Related tags Bank Managing director

Pub vendors could face 'major headache' as number of cash buyers set to fall
Vendors could be set for a “major headache” as an increasing number of cash buyers will start looking for bank funding.

That’s the view of CBRE’s Paul Breen who believes it could mean sales take longer to go through — and cause some deals to fail.

“We are going to see more deals subject to bank funding; people only have so much cash,” said Breen. “That’s going to be a major headache for vendors because there is more ‘conditionality’ involved.”

He said relying on bank funding takes longer for sales to go through because banks have tight criteria. “With a bank, it can take from three to six months to buy a pub,” Breen said. “The bank is usually going to find something that it is not happy with and it will pull out of deals.

“Something can come out of the woodwork to cause a deal to fail.”

Simon Hall, director and head of pubs at Fleurets, has concerns about fewer cash buyers coming forward for better-quality pubs.

“I think the market is still dominated by cash buyers, which includes people who have other assets such as another pub. There are no signs of that slowing down,” he said.

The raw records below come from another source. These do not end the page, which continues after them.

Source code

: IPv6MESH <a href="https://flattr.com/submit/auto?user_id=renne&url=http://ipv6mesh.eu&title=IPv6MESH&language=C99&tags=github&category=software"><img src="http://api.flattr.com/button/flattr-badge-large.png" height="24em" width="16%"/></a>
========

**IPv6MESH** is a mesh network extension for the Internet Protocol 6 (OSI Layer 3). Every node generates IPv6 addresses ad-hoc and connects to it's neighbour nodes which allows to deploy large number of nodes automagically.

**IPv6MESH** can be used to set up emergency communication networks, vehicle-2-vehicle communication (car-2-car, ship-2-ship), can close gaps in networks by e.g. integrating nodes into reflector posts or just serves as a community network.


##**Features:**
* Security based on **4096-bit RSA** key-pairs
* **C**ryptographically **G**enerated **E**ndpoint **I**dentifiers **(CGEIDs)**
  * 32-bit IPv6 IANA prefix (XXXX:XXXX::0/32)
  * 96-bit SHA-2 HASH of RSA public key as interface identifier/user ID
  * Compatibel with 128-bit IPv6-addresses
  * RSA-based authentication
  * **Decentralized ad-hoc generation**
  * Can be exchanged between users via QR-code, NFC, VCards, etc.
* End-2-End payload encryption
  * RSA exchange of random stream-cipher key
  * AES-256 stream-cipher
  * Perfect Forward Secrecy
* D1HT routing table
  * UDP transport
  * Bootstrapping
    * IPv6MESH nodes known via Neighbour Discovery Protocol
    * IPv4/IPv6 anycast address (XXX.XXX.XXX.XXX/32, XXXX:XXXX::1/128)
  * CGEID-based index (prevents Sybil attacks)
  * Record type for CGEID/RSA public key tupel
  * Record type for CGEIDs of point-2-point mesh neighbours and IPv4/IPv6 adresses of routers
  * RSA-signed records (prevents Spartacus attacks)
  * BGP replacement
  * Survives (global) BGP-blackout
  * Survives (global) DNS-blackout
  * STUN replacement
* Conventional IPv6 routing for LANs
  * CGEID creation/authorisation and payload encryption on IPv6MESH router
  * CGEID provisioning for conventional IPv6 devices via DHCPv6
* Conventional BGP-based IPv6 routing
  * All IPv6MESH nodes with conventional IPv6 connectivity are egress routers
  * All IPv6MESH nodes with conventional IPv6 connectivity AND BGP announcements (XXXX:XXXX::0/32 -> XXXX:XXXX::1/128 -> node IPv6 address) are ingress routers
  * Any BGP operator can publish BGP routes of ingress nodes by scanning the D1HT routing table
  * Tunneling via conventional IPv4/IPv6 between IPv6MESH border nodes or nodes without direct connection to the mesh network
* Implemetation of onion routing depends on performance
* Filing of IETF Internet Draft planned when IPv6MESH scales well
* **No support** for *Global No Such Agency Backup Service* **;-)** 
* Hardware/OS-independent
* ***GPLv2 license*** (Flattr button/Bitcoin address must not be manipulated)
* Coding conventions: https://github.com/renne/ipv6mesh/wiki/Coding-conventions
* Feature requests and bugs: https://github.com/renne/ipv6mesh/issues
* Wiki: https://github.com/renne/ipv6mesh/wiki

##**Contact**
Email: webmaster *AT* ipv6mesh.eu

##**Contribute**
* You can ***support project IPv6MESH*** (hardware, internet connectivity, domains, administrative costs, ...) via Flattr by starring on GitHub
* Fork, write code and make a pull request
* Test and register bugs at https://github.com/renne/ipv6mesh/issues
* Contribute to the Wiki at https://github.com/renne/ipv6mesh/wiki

“However, as property prices increase because of better stock on the market, it will start limiting the number of cash buyers.”

Stephen Taylor, managing director at Guy Simmonds, disagrees. He said: “There are an awful lot of cash buyers — it’s almost infinite. I’m amazed at how many there are. There are lots of people in fortunate positions having sold their property.”

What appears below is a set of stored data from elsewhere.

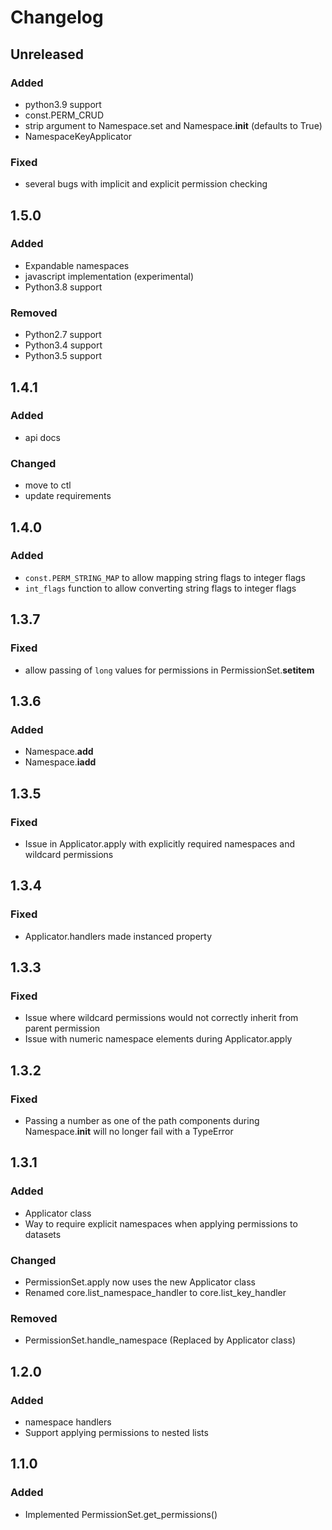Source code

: # Changelog


## Unreleased
### Added
- python3.9 support
- const.PERM_CRUD
- strip argument to Namespace.set and Namespace.__init__ (defaults to True)
- NamespaceKeyApplicator
### Fixed
- several bugs with implicit and explicit permission checking


## 1.5.0
### Added
- Expandable namespaces
- javascript implementation (experimental)
- Python3.8 support
### Removed
- Python2.7 support
- Python3.4 support
- Python3.5 support


## 1.4.1
### Added
- api docs
### Changed
- move to ctl
- update requirements


## 1.4.0
### Added
- `const.PERM_STRING_MAP` to allow mapping string flags to integer flags
- `int_flags` function to allow converting string flags to integer flags


## 1.3.7
### Fixed
- allow passing of `long` values for permissions in PermissionSet.__setitem__


## 1.3.6
### Added
- Namespace.__add__
- Namespace.__iadd__


## 1.3.5
### Fixed
- Issue in Applicator.apply with explicitly required namespaces and wildcard permissions


## 1.3.4
### Fixed
- Applicator.handlers made instanced property


## 1.3.3
### Fixed
- Issue where wildcard permissions would not correctly inherit from parent permission
- Issue with numeric namespace elements during Applicator.apply


## 1.3.2
### Fixed
- Passing a number as one of the path components during Namespace.__init__ will no longer fail with a TypeError


## 1.3.1
### Added
- Applicator class
- Way to require explicit namespaces when applying permissions to datasets
### Changed
- PermissionSet.apply now uses the new Applicator class
- Renamed core.list_namespace_handler to core.list_key_handler
### Removed
- PermissionSet.handle_namespace (Replaced by Applicator class)


## 1.2.0
### Added
- namespace handlers
- Support applying permissions to nested lists


## 1.1.0
### Added
- Implemented PermissionSet.get_permissions()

Taylor said he is seeing buyers looking for a change in career after being made redundant from a City job. He labelled them “shrewd”, explaining they will buy only at the right price.

Neil Morgan, director of pubs at Christie+Co added: “The fact is that the majority of pubs on the market are from the tail end of pubco estates or through administrations, which are purchased for site value rather than for their trading performance. The buyers for this sort of site are predominantly experienced operators who may have exited the sector at the peak of the market and are seeking a re-entry point. And in these cases, cash is available for such acquisitions (and the banks are more reluctant to lend at this end of the spectrum).

“In our experience, pubs of a higher quality are usually taken up by the pubcos, national and regional, or by private equity companies which will have access to funding, so for us cash isn’t a key driver at the higher end of the market.”